WEAR: A Multimodal Dataset for Wearable and Egocentric Video Activity Recognition

Though research has shown the complementarity of camera- and inertial-based data, datasets which offer both modalities remain scarce. In this paper we introduce WEAR, a multimodal benchmark dataset for both vision- and wearable-based Human Activity Recognition (HAR). The dataset comprises data from 18 participants performing a total of 18 different workout activities with untrimmed inertial (acceleration) and camera (egocentric video) data recorded at 10 different outside locations. WEAR features a diverse set of activities which are low in inter-class similarity and, unlike previous egocentric datasets, not defined by human-object-interactions nor originate from inherently distinct activity categories. Provided benchmark results reveal that single-modality architectures have different strengths and weaknesses in their prediction performance. Further, in light of the recent success of transformer-based video action detection models, we demonstrate their versatility by applying them in a plain fashion using vision, inertial and combined (vision + inertial) features as input. Results show that vision transformers are not only able to produce competitive results using only inertial data, but also can function as an architecture to fuse both modalities by means of simple concatenation, with the multimodal approach being able to produce the highest average mAP, precision and close-to-best F1-scores.
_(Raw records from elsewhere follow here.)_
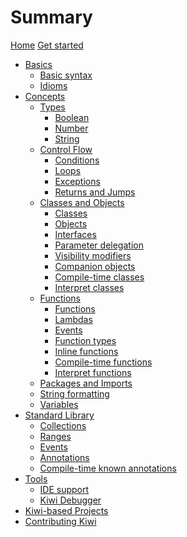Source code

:# Summary

[Home](home.md)
[Get started](get-started.md)

- [Basics]()
  - [Basic syntax](basics/syntax.md)
  - [Idioms](basics/idioms.md)
- [Concepts]()
  - [Types](concepts/types/overview.md)
    - [Boolean](concepts/types/boolean.md)
    - [Number](concepts/types/number.md)
    - [String](concepts/types/string.md)
  - [Control Flow]()
    - [Conditions](concepts/control-flow/conditions.md)
    - [Loops](concepts/control-flow/loops.md)
    - [Exceptions](concepts/control-flow/exceptions.md)
    - [Returns and Jumps](concepts/control-flow/returns-and-jumps.md)
  - [Classes and Objects]()
    - [Classes](concepts/classes-and-objects/classes.md)
    - [Objects](concepts/classes-and-objects/objects.md)
    - [Interfaces](concepts/classes-and-objects/interfaces.md)
    - [Parameter delegation](concepts/classes-and-objects/parameter-delegation.md)
    - [Visibility modifiers](concepts/classes-and-objects/visibility-modifiers.md)
    - [Companion objects](concepts/classes-and-objects/companion-objects.md)
    - [Compile-time classes](concepts/classes-and-objects/compile-time-classes.md)
    - [Interpret classes](concepts/classes-and-objects/interpret-classes.md)
  - [Functions]()
    - [Functions](concepts/functions/functions.md)
    - [Lambdas](concepts/functions/lambdas.md)
    - [Events](concepts/functions/events.md)
    - [Function types](concepts/functions/function-types.md)
    - [Inline functions](concepts/functions/inline-functions.md)
    - [Compile-time functions](concepts/functions/compile-time-functions.md)
    - [Interpret functions](concepts/functions/interpret-functions.md)
  - [Packages and Imports](concepts/packages-and-imports.md)
  - [String formatting](concepts/string-formatting.md)
  - [Variables](concepts/variables.md)
- [Standard Library]()
  - [Collections](standard-library/collections.md)
  - [Ranges](standard-library/ranges.md)
  - [Events](standard-library/events.md)
  - [Annotations](standard-library/annotations.md)
  - [Compile-time known annotations](standard-library/compile-time-known-annotations.md)
- [Tools]()
  - [IDE support](tools/ide.md)
  - [Kiwi Debugger](tools/kiwi-debugger.md)
- [Kiwi-based Projects](projects/overview.md)
- [Contributing Kiwi](contributing.md)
Up until now, vision-based transformers have neither been explored in inertial nor in multimodal human activity recognition, making our approach the first to do so. The dataset and code to reproduce experiments is publicly available via: mariusbock.github.io/wear

翻译：尽管研究表明基于摄像头和惯性传感器数据具有互补性，但同时提供这两种模态的数据集仍然稀缺。本文介绍了WEAR，一个面向视觉与可穿戴人体活动识别（HAR）的多模态基准数据集。该数据集包含18名参与者在10个不同室外地点执行18种不同健身活动的数据，包括未经修剪的惯性（加速度计）和摄像头（自我中心视频）记录。与先前自我中心数据集不同，WEAR包含类间相似度低且不依赖于人-物交互或本质上属于截然不同活动类别的多样化活动集合。提供的基准结果表明，单模态架构在预测性能上具有不同优缺点。此外，鉴于近期基于Transformer的视频动作检测模型取得的成功，我们通过将其朴素地应用于视觉、惯性及视觉-惯性联合特征输入，展示了其通用性。结果表明，视觉Transformer不仅能够仅使用惯性数据生成具有竞争力的结果，还能通过简单拼接的方式作为融合两种模态的架构，这种多模态方法能够获得最高的平均mAP、精确度及接近最优的F1分数。迄今为止，基于视觉的Transformer在惯性或多模态人体活动识别领域尚未被探索，因此本工作是首次尝试。数据集及复现实验的代码已通过mariusbock.github.io/wear公开提供。